Information:
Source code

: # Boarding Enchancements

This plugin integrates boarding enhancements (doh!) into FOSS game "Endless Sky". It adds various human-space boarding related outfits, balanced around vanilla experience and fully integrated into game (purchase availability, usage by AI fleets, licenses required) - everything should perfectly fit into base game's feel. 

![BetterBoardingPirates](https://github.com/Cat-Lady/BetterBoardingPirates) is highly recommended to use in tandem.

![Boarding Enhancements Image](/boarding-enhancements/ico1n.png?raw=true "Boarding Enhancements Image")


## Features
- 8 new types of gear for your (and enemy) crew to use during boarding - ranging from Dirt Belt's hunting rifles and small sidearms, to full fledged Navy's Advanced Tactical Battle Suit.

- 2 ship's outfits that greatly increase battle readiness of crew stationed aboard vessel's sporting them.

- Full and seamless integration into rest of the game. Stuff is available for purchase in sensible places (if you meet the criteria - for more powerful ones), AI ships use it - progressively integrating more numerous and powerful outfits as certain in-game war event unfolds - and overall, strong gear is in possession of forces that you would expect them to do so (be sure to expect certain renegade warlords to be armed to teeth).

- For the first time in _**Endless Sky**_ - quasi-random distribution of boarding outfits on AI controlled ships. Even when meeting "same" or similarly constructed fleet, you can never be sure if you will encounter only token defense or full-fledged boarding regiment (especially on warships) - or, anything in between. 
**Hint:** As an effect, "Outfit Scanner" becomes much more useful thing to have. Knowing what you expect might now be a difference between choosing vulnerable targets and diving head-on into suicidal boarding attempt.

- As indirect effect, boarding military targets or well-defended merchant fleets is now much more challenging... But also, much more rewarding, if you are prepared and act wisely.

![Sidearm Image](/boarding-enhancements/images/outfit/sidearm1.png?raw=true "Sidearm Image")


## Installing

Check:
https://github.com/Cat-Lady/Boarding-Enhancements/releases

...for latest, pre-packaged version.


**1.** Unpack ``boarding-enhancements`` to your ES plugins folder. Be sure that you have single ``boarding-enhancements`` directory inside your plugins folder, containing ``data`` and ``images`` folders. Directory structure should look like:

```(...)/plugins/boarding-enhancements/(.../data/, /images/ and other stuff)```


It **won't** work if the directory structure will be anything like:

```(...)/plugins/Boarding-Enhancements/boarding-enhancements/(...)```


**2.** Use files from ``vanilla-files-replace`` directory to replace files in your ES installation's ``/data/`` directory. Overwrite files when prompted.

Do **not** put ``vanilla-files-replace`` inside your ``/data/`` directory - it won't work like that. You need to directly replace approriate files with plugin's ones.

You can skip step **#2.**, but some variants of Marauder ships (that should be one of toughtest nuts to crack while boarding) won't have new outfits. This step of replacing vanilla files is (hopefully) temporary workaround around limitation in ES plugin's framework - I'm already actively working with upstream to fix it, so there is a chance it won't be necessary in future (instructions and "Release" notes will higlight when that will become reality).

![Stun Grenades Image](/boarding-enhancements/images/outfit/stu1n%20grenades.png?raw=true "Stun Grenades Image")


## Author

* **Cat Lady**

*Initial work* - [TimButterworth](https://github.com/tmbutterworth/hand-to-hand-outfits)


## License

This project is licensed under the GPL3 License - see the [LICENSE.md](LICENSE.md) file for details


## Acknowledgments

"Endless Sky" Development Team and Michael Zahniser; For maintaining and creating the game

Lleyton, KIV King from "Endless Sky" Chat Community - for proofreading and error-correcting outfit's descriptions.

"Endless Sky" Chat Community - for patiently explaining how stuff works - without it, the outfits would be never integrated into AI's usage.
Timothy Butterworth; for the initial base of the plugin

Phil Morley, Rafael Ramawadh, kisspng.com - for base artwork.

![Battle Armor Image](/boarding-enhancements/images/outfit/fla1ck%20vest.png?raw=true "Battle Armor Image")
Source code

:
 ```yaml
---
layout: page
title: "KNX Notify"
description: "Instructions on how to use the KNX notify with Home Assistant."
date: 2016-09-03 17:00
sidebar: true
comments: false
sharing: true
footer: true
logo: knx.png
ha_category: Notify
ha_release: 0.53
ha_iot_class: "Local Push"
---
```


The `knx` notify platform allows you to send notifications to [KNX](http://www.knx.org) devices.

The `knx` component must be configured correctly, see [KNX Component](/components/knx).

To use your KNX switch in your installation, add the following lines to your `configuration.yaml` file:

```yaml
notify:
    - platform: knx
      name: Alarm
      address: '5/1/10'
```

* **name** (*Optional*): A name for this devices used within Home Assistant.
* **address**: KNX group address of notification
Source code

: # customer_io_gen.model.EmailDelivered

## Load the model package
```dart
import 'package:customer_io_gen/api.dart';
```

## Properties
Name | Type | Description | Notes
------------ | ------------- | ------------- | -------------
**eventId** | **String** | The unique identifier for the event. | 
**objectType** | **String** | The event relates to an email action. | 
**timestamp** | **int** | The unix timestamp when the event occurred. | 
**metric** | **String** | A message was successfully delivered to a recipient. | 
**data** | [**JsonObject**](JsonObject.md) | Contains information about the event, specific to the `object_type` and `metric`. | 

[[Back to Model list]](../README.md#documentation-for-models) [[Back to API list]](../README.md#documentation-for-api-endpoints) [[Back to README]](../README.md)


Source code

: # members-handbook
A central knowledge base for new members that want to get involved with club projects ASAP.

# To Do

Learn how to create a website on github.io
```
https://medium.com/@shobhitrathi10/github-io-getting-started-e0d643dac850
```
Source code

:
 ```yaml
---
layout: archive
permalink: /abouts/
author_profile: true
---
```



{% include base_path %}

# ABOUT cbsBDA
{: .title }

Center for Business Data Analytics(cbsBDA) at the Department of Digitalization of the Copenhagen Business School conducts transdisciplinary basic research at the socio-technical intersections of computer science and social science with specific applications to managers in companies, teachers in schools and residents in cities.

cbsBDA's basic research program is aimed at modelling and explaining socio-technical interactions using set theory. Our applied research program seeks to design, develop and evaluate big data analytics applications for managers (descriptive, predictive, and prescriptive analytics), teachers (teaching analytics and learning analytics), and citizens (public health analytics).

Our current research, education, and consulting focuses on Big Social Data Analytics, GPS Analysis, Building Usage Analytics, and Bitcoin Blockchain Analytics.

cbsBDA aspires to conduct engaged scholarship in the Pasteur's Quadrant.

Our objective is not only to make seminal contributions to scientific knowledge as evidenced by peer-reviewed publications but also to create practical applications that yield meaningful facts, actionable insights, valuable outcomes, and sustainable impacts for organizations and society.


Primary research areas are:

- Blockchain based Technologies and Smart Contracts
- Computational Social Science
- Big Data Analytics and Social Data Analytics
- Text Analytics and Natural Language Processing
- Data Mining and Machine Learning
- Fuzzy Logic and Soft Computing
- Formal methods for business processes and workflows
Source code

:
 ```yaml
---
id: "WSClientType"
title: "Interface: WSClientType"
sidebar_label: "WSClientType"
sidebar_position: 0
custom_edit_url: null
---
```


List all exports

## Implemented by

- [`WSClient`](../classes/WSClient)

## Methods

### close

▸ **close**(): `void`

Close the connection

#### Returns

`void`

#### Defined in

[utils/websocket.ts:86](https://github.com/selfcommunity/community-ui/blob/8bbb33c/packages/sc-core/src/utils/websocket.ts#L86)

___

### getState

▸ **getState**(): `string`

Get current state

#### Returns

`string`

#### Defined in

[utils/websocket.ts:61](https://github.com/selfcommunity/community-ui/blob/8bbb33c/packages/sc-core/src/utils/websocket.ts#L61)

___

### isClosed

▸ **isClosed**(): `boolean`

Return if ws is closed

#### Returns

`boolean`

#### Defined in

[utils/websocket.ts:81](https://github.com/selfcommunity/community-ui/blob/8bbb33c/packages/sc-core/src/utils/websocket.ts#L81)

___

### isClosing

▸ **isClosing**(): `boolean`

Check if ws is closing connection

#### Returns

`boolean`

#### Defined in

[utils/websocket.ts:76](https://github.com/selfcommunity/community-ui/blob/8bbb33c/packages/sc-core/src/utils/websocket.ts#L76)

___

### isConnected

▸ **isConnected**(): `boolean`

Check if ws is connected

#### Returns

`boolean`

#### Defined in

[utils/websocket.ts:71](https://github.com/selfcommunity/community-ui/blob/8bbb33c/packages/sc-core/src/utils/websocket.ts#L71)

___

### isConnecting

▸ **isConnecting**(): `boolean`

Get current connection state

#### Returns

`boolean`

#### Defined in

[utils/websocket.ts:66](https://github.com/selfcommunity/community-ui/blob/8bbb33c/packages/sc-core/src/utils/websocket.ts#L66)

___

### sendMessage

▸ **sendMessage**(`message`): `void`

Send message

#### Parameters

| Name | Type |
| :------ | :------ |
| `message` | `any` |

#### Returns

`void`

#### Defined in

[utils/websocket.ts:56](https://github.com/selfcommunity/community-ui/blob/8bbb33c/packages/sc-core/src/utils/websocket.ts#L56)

What to do: Find the word "knowledge" in the entries above and gather every line that holds it.

Completed exercise:
A central knowledge base for new members that want to get involved with club projects ASAP.
Our objective is not only to make seminal contributions to scientific knowledge as evidenced by peer-reviewed publications but also to create practical applications that yield meaningful facts, actionable insights, valuable outcomes, and sustainable impacts for organizations and society.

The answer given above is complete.